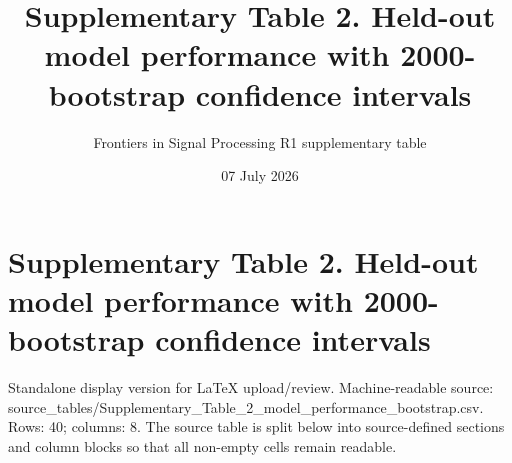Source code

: \documentclass[11pt]{article}
\title{Supplementary Table 2. Held-out model performance with 2000-bootstrap confidence intervals}
\author{Frontiers in Signal Processing R1 supplementary table}
\date{07 July 2026}
\begin{document}
\maketitle

\section*{Supplementary Table 2. Held-out model performance with 2000-bootstrap confidence intervals}

Standalone display version for LaTeX upload/review. Machine-readable source: source\_\allowbreak{}tables/\allowbreak{}Supplementary\_\allowbreak{}Table\_\allowbreak{}2\_\allowbreak{}model\_\allowbreak{}performance\_\allowbreak{}bootstrap.\allowbreak{}csv. Rows: 40; columns: 8. The source table is split below into source-defined sections and column blocks so that all non-empty cells remain readable.
\end{document}
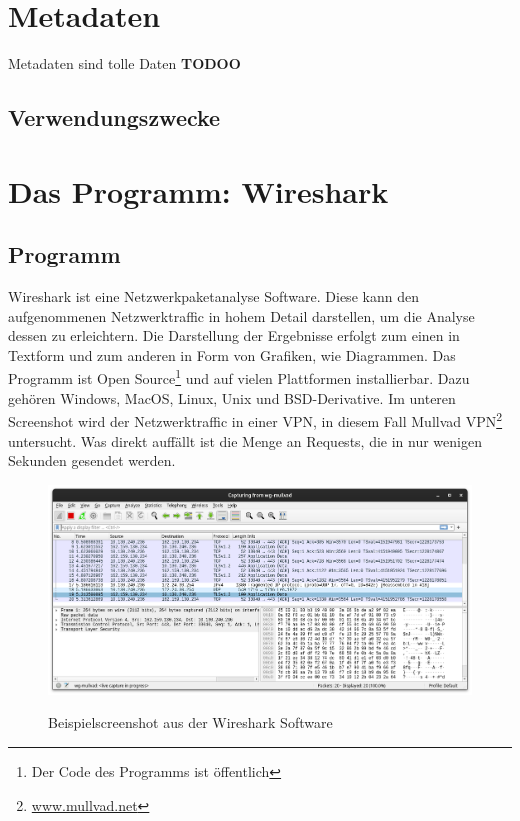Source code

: \documentclass[12pt]{article}
\begin{document}
\section{Metadaten}
Metadaten sind tolle Daten \textbf{TODOO}
\subsection{Verwendungszwecke}



\section{Das Programm: Wireshark}
\subsection{Programm}


Wireshark ist eine Netzwerkpaketanalyse Software. Diese kann den aufgenommenen Netzwerktraffic in hohem Detail darstellen, um die Analyse dessen zu erleichtern. Die Darstellung der Ergebnisse erfolgt zum einen in Textform und zum anderen in Form von Grafiken, wie Diagrammen. Das Programm ist Open Source\footnote{Der Code des Programms ist öffentlich} und auf vielen Plattformen installierbar. Dazu gehören Windows, MacOS, Linux, Unix und BSD-Derivative. Im unteren Screenshot wird der Netzwerktraffic in einer VPN, in diesem Fall Mullvad VPN\footnote{\href{https://www.mullvad.net}{www.mullvad.net}} untersucht. Was direkt auffällt ist die Menge an Requests, die in nur wenigen Sekunden gesendet werden.

\begin{figure}[h]
	\begin{center}
		\includegraphics[scale=0.25]{Bilder/Screenshot_1.png}
		\label{fig:figure2}
		\caption{Beispielscreenshot aus der Wireshark Software}
	\end{center}
\end{figure}
\end{document}
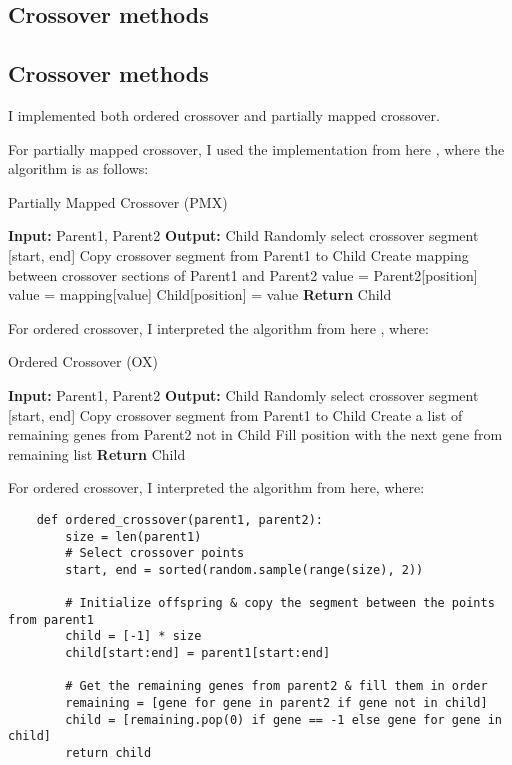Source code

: \documentclass[11pt]{scrartcl} %
\begin{document}
\subsection{Crossover methods}
\subsection{Crossover methods}

I implemented both ordered crossover and partially mapped crossover. 

For partially mapped crossover, I used the implementation from here \cite{baeldung_pmx}, where the algorithm is as follows:

\begin{algorithm}
\caption{Partially Mapped Crossover (PMX)}
\begin{algorithmic}
\State \textbf{Input:} Parent1, Parent2
\State \textbf{Output:} Child
\State Randomly select crossover segment [start, end]
\State Copy crossover segment from Parent1 to Child
\State Create mapping between crossover sections of Parent1 and Parent2
        \State value = Parent2[position]
            \State value = mapping[value]
        \EndWhile
        \State Child[position] = value
    \EndIf
\EndFor
\State \textbf{Return} Child
\end{algorithmic}
\end{algorithm}

For ordered crossover, I interpreted the algorithm from here \cite{ordered_crossover_stackoverflow}, where:

\begin{algorithm}
\caption{Ordered Crossover (OX)}
\begin{algorithmic}
\State \textbf{Input:} Parent1, Parent2
\State \textbf{Output:} Child
\State Randomly select crossover segment [start, end]
\State Copy crossover segment from Parent1 to Child
\State Create a list of remaining genes from Parent2 not in Child
        \State Fill position with the next gene from remaining list
    \EndIf
\EndFor
\State \textbf{Return} Child
\end{algorithmic}
\end{algorithm}

For ordered crossover, I interpreted the algorithm from here\cite{ordered_crossover_stackoverflow}, where:
\begin{verbatim}
	def ordered_crossover(parent1, parent2):
		size = len(parent1)
		# Select crossover points
		start, end = sorted(random.sample(range(size), 2))

		# Initialize offspring & copy the segment between the points from parent1
		child = [-1] * size 
		child[start:end] = parent1[start:end]
		
		# Get the remaining genes from parent2 & fill them in order
		remaining = [gene for gene in parent2 if gene not in child] 
		child = [remaining.pop(0) if gene == -1 else gene for gene in child] 
		return child
\end{verbatim}
\end{document}
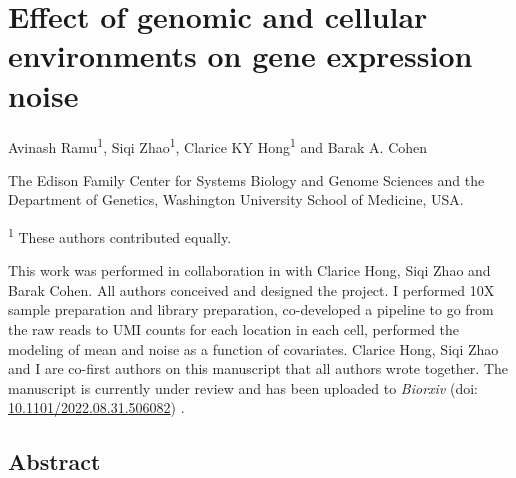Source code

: \chapter{Effect of genomic and cellular environments on gene expression noise}
\label{chap:cas}

\vspace{0.2in}

Avinash Ramu\textsuperscript{1}, Siqi Zhao\textsuperscript{1}, Clarice KY Hong\textsuperscript{1} and Barak A. Cohen

\vspace{0.2in}

The Edison Family Center for Systems Biology and Genome Sciences and the Department of Genetics, Washington University School of Medicine, USA. 

\textsuperscript{1} These authors contributed equally.

\vspace{2in}

This work was performed in collaboration in with Clarice Hong, Siqi Zhao and Barak Cohen. All authors conceived and designed the project. I performed 10X sample preparation and library preparation, co-developed a pipeline to go from the raw reads to UMI counts for each location in each cell, performed the modeling of mean and noise as a function of covariates. Clarice Hong, Siqi Zhao and I are co-first authors on this manuscript that all authors wrote together. The manuscript is currently under review and has been uploaded to \textit{Biorxiv} (doi: \href{https://www.biorxiv.org/content/10.1101/2022.08.31.506082v1}{10.1101/2022.08.31.506082}) \cite{hongcky_cohenba:EffectGenomic2022}.

\newpage
\section{Abstract}

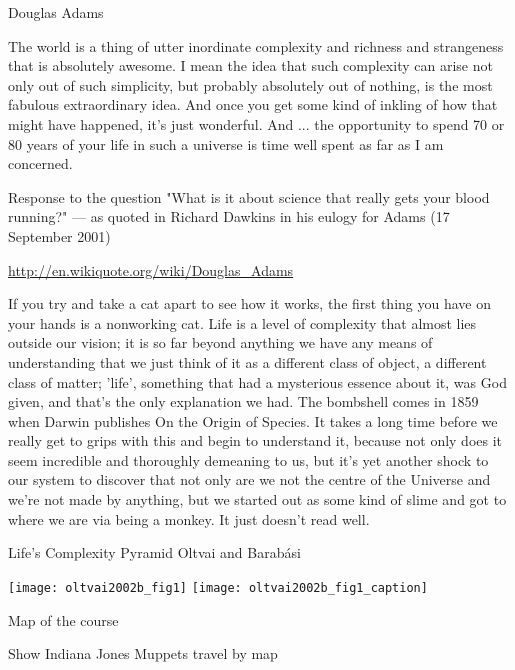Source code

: \begin{frame}
  
Douglas Adams

The world is a thing of utter inordinate complexity and richness and
strangeness that is absolutely awesome. I mean the idea that such
complexity can arise not only out of such simplicity, but probably
absolutely out of nothing, is the most fabulous extraordinary
idea. And once you get some kind of inkling of how that might have
happened, it's just wonderful. And ... the opportunity to spend 70 or 80
years of your life in such a universe is time well spent as far as I
am concerned.

Response to the question "What is it about science that really gets
your blood running?" — as quoted in Richard Dawkins in his eulogy for
Adams (17 September 2001)

\url{http://en.wikiquote.org/wiki/Douglas_Adams}

If you try and take a cat apart to see how it works, the first thing
you have on your hands is a nonworking cat. Life is a level of
complexity that almost lies outside our vision; it is so far beyond
anything we have any means of understanding that we just think of it
as a different class of object, a different class of matter; 'life',
something that had a mysterious essence about it, was God given, and
that's the only explanation we had. The bombshell comes in 1859 when
Darwin publishes On the Origin of Species. It takes a long time before
we really get to grips with this and begin to understand it, because
not only does it seem incredible and thoroughly demeaning to us, but
it's yet another shock to our system to discover that not only are we
not the centre of the Universe and we're not made by anything, but we
started out as some kind of slime and got to where we are via being a
monkey. It just doesn't read well.

\end{frame}

\begin{frame}
Life's Complexity Pyramid\cite{oltvai2002b}
  Oltvai and Barab\'{a}si

  \texttt{[image: oltvai2002b\_fig1]}
  \texttt{[image: oltvai2002b\_fig1\_caption]}
\end{frame}

\begin{frame}
  
Map of the course

Show Indiana Jones
Muppets travel by map

\end{frame}

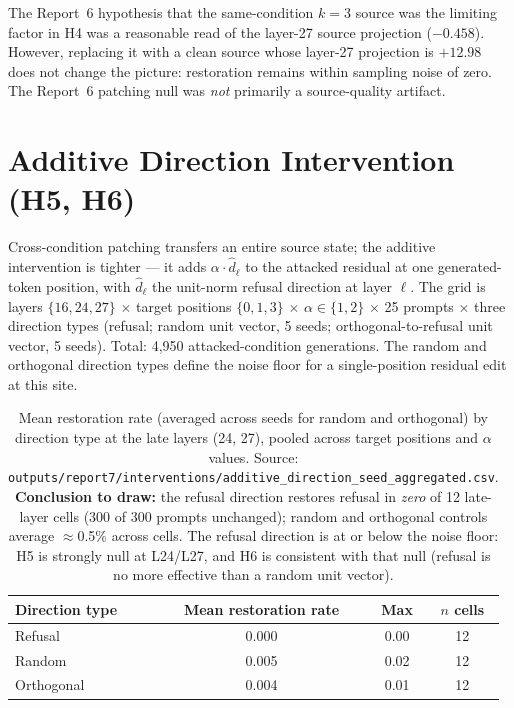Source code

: \documentclass{article}
\begin{document}
The Report~6 hypothesis that the same-condition $k=3$ source was the
limiting factor in H4 was a reasonable read of the layer-27 source
projection ($-0.458$). However, replacing it with a clean source whose
layer-27 projection is $+12.98$ does not change the picture: restoration
remains within sampling noise of zero. The Report~6 patching null was
\emph{not} primarily a source-quality artifact.

\FloatBarrier

\section{Additive Direction Intervention (H5, H6)}
\label{sec:additive}

Cross-condition patching transfers an entire source state; the additive
intervention is tighter --- it adds $\alpha\cdot\hat{d}_\ell$ to the
attacked residual at one generated-token position, with $\hat{d}_\ell$ the
unit-norm refusal direction at layer $\ell$. The grid is layers
$\{16, 24, 27\}$ $\times$ target positions $\{0, 1, 3\}$ $\times$
$\alpha\in\{1, 2\}$ $\times$ 25 prompts $\times$ three direction types
(refusal; random unit vector, 5 seeds; orthogonal-to-refusal unit vector,
5 seeds). Total: 4{,}950 attacked-condition generations. The random and
orthogonal direction types define the noise floor for a single-position
residual edit at this site.

\begin{table}[h]
\centering
\small
\caption{Mean restoration rate (averaged across seeds for random and
orthogonal) by direction type at the late layers (24, 27), pooled across
target positions and $\alpha$ values. Source:
\texttt{outputs/report7/interventions/additive\_direction\_seed\_aggregated.csv}.
\textbf{Conclusion to draw:} the refusal direction restores refusal in
\emph{zero} of 12 late-layer cells (300 of 300 prompts unchanged); random
and orthogonal controls average $\approx$0.5\% across cells. The refusal
direction is at or below the noise floor: H5 is strongly null at L24/L27,
and H6 is consistent with that null (refusal is no more effective than a
random unit vector).}
\label{tab:additive-by-type}
\begin{tabular}{lccc}
\toprule
Direction type & Mean restoration rate & Max & $n$ cells \\
\midrule
Refusal    & 0.000 & 0.00 & 12 \\
Random     & 0.005 & 0.02 & 12 \\
Orthogonal & 0.004 & 0.01 & 12 \\
\bottomrule
\end{tabular}
\end{table}
\end{document}

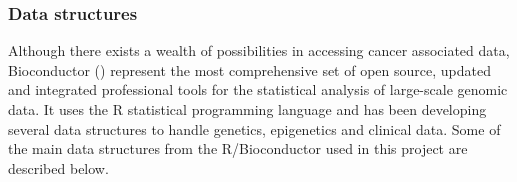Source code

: 
\subsubsection{Data structures}
Although there exists a wealth of possibilities \cite{kannan2015public}
in accessing cancer associated data, Bioconductor ()
represent the most comprehensive set of open source,
updated and integrated professional tools for the statistical analysis of large-scale genomic data.
It uses the R statistical programming language and has been developing several
data structures to handle genetics, epigenetics and clinical data.
Some of the main data structures from the R/Bioconductor used in this project are described below.

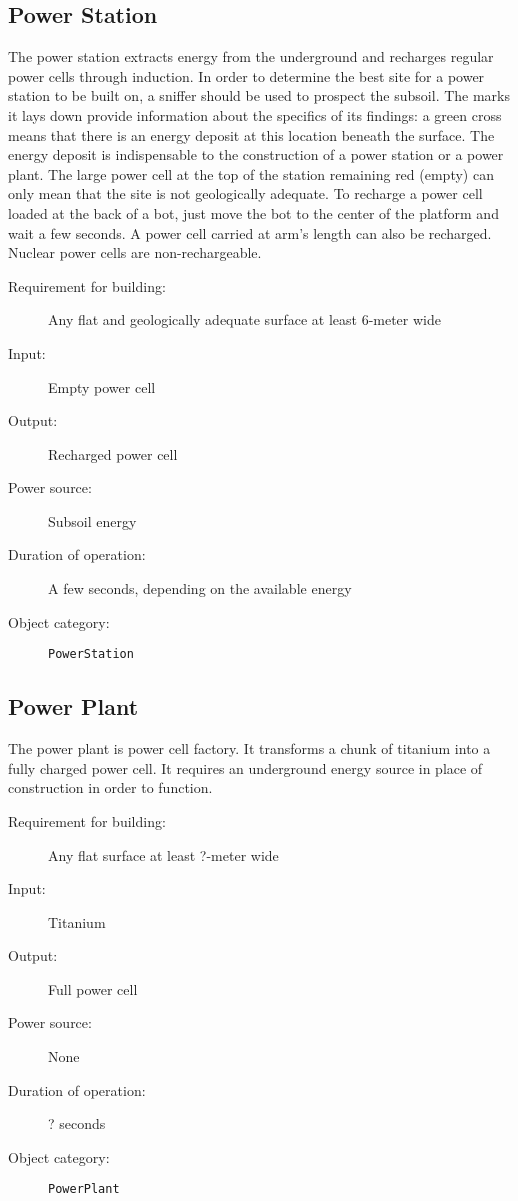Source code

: \subsection{Power Station}

The power station extracts energy from the underground and recharges regular power cells through induction. In order to determine the best site for a power station to be built on, a sniffer should be used to prospect the subsoil. The marks it lays down provide information about the specifics of its findings: a green cross means that there is an energy deposit at this location beneath the surface. The energy deposit is indispensable to the construction of a power station or a power plant. The large power cell at the top of the station remaining red (empty) can only mean that the site is not geologically adequate. To recharge a power cell loaded at the back of a bot, just move the bot to the center of the platform and wait a few seconds. A power cell carried at arm's length can also be recharged. Nuclear power cells are non-rechargeable.

\begin{description}
    \item[Requirement for building:] Any flat and geologically adequate surface at least 6-meter wide
    \item[Input:] Empty power cell
    \item[Output:] Recharged power cell
    \item[Power source:] Subsoil energy
    \item[Duration of operation:] A few seconds, depending on the available energy
    \item[Object category:] \texttt{PowerStation}
\end{description}


\subsection{Power Plant}


The power plant is power cell factory. It transforms a chunk of titanium into a fully charged power cell. It requires an underground energy source in place of construction in order to function.

\begin{description}
    \item[Requirement for building:] Any flat surface at least ?-meter wide
    \item[Input:] Titanium
    \item[Output:] Full power cell
    \item[Power source:] None
    \item[Duration of operation:] ? seconds
    \item[Object category:] \texttt{PowerPlant}
\end{description}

=-=-=-=-=

### Task
All lines in the records that contain "below" are to be copied and returned.

### Output for this task
Standalone display version for LaTeX upload/review. Machine-readable source: source\_\allowbreak{}tables/\allowbreak{}Supplementary\_\allowbreak{}Table\_\allowbreak{}2\_\allowbreak{}model\_\allowbreak{}performance\_\allowbreak{}bootstrap.\allowbreak{}csv. Rows: 40; columns: 8. The source table is split below into source-defined sections and column blocks so that all non-empty cells remain readable.
direction is at or below the noise floor: H5 is strongly null at L24/L27,
Some of the main data structures from the R/Bioconductor used in this project are described below.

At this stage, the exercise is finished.